• [About this exercise] Report the number of lines in the records below that contain the word "predictions", and nothing more.

(Plain-text document sources)
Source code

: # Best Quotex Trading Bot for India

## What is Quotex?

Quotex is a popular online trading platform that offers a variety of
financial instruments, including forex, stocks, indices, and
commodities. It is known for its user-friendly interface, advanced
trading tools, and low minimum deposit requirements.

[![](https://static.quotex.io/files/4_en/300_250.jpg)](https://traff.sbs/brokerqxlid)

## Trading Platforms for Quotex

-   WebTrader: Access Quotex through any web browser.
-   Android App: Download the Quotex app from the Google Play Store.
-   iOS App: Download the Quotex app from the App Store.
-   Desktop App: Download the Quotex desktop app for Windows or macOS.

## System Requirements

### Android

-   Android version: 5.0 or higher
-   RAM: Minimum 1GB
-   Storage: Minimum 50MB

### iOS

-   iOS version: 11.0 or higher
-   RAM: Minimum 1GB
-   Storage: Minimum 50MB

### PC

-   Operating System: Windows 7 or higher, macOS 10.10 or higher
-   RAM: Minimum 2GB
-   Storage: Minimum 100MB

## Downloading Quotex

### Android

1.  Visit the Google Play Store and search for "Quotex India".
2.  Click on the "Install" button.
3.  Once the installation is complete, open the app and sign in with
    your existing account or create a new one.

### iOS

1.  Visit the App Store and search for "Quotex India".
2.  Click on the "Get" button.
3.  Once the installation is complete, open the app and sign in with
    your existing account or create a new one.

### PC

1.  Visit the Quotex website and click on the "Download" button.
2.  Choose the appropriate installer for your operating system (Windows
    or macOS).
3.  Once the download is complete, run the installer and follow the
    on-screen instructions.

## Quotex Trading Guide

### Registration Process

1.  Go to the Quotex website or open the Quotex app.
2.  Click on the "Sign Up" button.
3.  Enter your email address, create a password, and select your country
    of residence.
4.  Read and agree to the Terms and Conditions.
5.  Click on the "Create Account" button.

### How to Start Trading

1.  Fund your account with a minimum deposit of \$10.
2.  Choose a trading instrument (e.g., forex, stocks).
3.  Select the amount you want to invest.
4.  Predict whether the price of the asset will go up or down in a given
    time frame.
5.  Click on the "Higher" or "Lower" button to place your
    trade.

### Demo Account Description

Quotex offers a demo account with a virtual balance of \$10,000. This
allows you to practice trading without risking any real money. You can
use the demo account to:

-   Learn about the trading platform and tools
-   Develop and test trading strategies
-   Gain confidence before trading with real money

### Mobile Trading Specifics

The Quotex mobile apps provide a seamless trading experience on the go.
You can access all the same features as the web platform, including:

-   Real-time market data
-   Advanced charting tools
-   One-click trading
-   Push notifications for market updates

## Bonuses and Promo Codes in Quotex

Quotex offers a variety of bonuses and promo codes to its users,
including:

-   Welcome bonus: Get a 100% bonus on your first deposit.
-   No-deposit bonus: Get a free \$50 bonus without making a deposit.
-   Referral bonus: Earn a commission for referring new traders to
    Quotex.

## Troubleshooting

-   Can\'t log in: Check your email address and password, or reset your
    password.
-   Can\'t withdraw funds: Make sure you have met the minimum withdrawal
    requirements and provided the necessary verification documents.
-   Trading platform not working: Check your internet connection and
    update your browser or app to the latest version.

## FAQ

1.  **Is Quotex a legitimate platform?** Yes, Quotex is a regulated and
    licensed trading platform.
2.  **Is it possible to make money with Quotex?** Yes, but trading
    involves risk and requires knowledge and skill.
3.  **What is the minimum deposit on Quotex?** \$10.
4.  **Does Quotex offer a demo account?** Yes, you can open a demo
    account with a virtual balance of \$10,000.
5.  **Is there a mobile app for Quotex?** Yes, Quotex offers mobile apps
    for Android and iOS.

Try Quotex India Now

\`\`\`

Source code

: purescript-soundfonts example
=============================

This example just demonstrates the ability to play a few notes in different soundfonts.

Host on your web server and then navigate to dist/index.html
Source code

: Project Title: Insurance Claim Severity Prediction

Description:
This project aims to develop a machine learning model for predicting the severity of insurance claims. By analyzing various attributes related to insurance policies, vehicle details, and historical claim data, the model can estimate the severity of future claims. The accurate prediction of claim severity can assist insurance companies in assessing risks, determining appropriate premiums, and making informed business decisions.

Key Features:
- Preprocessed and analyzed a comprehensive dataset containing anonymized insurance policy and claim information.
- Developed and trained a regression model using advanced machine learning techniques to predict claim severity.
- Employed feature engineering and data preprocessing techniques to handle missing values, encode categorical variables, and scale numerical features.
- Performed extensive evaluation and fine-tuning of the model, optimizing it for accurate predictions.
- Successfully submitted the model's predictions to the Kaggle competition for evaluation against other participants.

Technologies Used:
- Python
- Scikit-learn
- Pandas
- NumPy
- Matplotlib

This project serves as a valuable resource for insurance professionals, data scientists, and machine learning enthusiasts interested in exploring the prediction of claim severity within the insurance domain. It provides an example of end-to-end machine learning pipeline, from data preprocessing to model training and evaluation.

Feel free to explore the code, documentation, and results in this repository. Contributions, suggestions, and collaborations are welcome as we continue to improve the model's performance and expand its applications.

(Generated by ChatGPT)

• [Answer space] 2